The first magicians of whom we read are those who in Egypt opposed Moses. And we are told, that, when Aaron cast down his rod, and it became a serpent, they also did the like with their enchantments; "for they cast down every man his rod, and they became serpents." This was a phenomenon which, it must be confessed, had a very miraculous appearance; and yet there seems to have been nothing in it which might not have been effected by slight of hand. The Egyptians, and perhaps the inhabitants of every country where serpents abound, have the art of depriving them of their power to do mischief, so that they may be handled without danger. It was easy for the magicians, who were favoured by the court, to pretend that they changed their rods into serpents, by dexterously substituting one of these animals in place of the rod. In like manner they might pretend to change water into blood, and to produce frogs; for if Moses gave in these instances, as we know he did in others, any previous information of the nature of the miracles which were to be wrought, the magicians might easily provide themselves in a quantity of blood and number of frogs sufficient to answer their purpose of deceiving the people. Beyond this, however, their power could not go. It stopped where that of all workers in legerdemain must have stooped—at the failure of proper materials to work with. Egypt abounds with serpents; blood could be easily procured; and without difficulty they might have frogs from the river: But when Moses produced lice from the dust of the ground, the magicians, who had it not in their power to collect a sufficient quantity of these animals, were compelled to own this to be an effect of divine agency.
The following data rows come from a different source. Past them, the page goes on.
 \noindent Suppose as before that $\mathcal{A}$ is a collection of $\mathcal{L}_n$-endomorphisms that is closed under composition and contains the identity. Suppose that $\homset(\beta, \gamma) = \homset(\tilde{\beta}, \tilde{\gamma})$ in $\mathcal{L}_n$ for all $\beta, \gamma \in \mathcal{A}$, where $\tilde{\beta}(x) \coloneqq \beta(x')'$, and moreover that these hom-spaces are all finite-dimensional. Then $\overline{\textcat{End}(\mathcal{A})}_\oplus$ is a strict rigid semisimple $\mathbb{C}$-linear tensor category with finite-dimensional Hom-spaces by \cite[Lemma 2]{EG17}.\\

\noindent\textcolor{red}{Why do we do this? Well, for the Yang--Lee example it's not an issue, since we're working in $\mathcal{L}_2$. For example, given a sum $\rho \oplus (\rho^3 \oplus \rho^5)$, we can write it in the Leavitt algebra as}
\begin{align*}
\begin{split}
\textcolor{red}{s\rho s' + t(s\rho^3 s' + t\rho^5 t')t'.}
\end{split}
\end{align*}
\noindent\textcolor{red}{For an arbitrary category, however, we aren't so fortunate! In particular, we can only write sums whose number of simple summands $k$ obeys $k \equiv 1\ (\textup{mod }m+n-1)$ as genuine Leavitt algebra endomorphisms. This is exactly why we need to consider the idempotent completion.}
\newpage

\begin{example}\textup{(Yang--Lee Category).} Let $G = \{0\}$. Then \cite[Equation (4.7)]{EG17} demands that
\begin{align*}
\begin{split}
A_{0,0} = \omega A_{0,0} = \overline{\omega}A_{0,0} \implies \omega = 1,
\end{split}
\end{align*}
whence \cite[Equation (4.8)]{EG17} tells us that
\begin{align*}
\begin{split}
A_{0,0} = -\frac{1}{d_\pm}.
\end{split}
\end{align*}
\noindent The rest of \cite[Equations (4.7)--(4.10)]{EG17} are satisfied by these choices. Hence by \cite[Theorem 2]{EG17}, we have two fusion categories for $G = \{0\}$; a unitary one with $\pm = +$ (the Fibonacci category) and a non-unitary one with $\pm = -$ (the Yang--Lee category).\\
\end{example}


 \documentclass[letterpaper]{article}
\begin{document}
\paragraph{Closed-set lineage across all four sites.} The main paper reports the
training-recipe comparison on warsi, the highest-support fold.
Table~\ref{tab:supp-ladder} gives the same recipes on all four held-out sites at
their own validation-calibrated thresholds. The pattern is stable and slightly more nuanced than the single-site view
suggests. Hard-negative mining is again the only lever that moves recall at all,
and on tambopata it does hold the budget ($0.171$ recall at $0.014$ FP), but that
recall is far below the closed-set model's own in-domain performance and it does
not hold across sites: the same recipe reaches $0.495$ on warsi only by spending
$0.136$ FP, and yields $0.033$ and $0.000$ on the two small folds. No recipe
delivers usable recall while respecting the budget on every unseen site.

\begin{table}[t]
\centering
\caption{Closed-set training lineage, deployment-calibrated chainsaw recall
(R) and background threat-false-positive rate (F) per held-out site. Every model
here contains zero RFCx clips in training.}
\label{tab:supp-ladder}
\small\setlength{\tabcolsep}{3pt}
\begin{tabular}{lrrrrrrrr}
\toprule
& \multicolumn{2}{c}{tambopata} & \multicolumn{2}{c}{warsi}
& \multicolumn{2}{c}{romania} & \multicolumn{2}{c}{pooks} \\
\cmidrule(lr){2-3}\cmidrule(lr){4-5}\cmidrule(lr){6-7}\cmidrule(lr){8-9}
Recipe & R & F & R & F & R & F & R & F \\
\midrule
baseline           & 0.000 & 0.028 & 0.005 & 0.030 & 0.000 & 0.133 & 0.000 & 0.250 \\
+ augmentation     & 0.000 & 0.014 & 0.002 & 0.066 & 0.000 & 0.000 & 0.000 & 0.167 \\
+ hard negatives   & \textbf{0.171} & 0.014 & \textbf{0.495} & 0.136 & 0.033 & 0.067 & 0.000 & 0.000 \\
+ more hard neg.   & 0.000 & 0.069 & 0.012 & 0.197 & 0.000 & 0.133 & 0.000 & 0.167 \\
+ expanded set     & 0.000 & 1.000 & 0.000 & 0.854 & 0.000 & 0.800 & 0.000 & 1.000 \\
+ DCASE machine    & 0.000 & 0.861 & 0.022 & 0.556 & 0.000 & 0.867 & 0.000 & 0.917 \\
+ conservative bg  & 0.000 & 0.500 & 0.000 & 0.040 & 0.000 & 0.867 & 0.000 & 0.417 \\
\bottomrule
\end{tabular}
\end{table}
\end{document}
The appearance of Samuel to Saul at Endor is the next miracle, seemingly performed by the power of magic, which we shall consider. It was a common pretence of magicians, that they could raise up ghosts from below, or make dead persons appear unto them to declare future events; and the manner of their incantation is thus described by Horace:
Pallor utrasque Fecerat horrendas aspectu. Scalpere terram Unguibus, et pullam divellere mordicus agnam Coepérunt: crurum in fossam confusus, ut inde Manes elicerent, animas responsa daturas.
"With yellings dire they fill'd the place, And hideous pale was either's face. Soon with their nails they scrap'd the ground, And fill'd a magic trench profound
With a black lamb's thick-streaming gore, Whose members with their teeth they tore; That they might charm the sprights to tell Some curious anecdotes from hell."
Francis.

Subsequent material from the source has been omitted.